>>

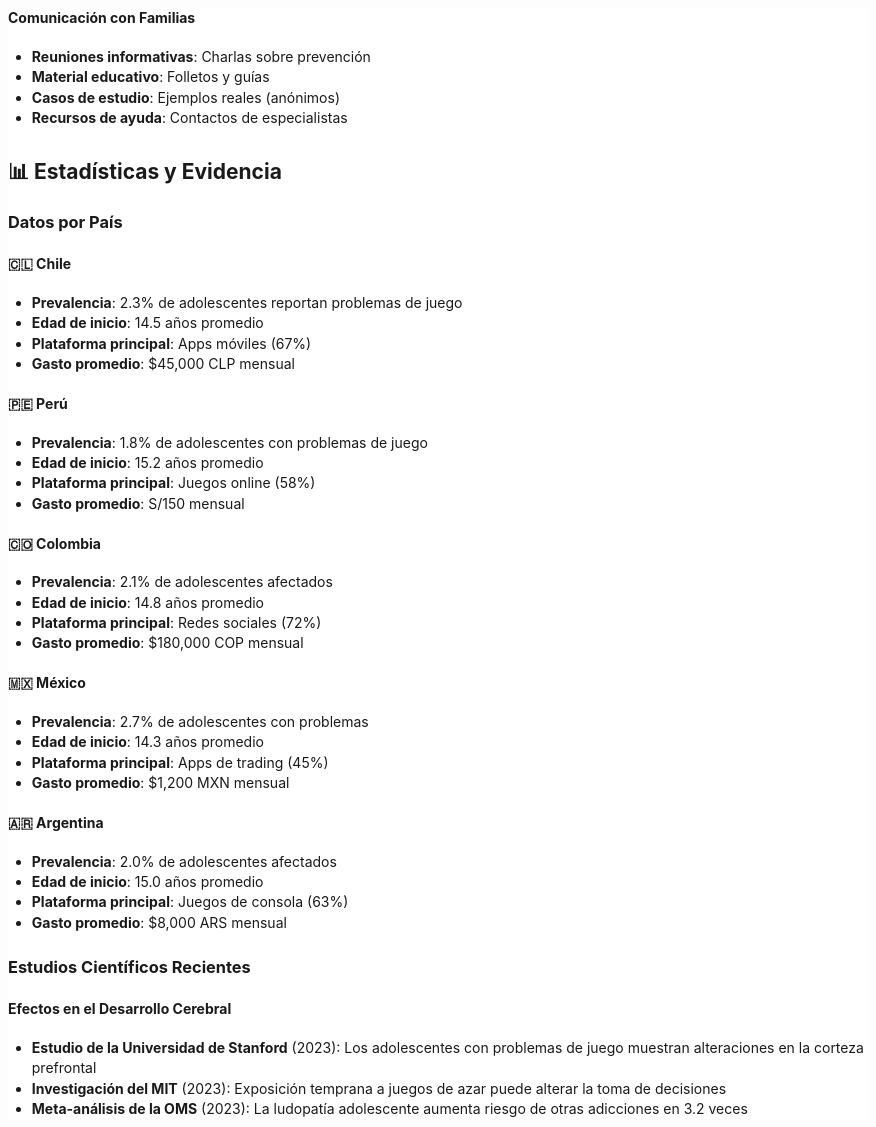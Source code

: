 #### Comunicación con Familias
- **Reuniones informativas**: Charlas sobre prevención
- **Material educativo**: Folletos y guías
- **Casos de estudio**: Ejemplos reales (anónimos)
- **Recursos de ayuda**: Contactos de especialistas

## 📊 Estadísticas y Evidencia

### Datos por País

#### 🇨🇱 Chile
- **Prevalencia**: 2.3% de adolescentes reportan problemas de juego
- **Edad de inicio**: 14.5 años promedio
- **Plataforma principal**: Apps móviles (67%)
- **Gasto promedio**: $45,000 CLP mensual

#### 🇵🇪 Perú
- **Prevalencia**: 1.8% de adolescentes con problemas de juego
- **Edad de inicio**: 15.2 años promedio
- **Plataforma principal**: Juegos online (58%)
- **Gasto promedio**: S/150 mensual

#### 🇨🇴 Colombia
- **Prevalencia**: 2.1% de adolescentes afectados
- **Edad de inicio**: 14.8 años promedio
- **Plataforma principal**: Redes sociales (72%)
- **Gasto promedio**: $180,000 COP mensual

#### 🇲🇽 México
- **Prevalencia**: 2.7% de adolescentes con problemas
- **Edad de inicio**: 14.3 años promedio
- **Plataforma principal**: Apps de trading (45%)
- **Gasto promedio**: $1,200 MXN mensual

#### 🇦🇷 Argentina
- **Prevalencia**: 2.0% de adolescentes afectados
- **Edad de inicio**: 15.0 años promedio
- **Plataforma principal**: Juegos de consola (63%)
- **Gasto promedio**: $8,000 ARS mensual

### Estudios Científicos Recientes

#### Efectos en el Desarrollo Cerebral
- **Estudio de la Universidad de Stanford** (2023): Los adolescentes con problemas de juego muestran alteraciones en la corteza prefrontal
- **Investigación del MIT** (2023): Exposición temprana a juegos de azar puede alterar la toma de decisiones
- **Meta-análisis de la OMS** (2023): La ludopatía adolescente aumenta riesgo de otras adicciones en 3.2 veces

<<

* DESCRIPTION OF THE TASK
Reproduce each line of the material containing the word "Plataforma".

* TASK OUTPUT
- **Plataforma principal**: Apps móviles (67%)
- **Plataforma principal**: Juegos online (58%)
- **Plataforma principal**: Redes sociales (72%)
- **Plataforma principal**: Apps de trading (45%)
- **Plataforma principal**: Juegos de consola (63%)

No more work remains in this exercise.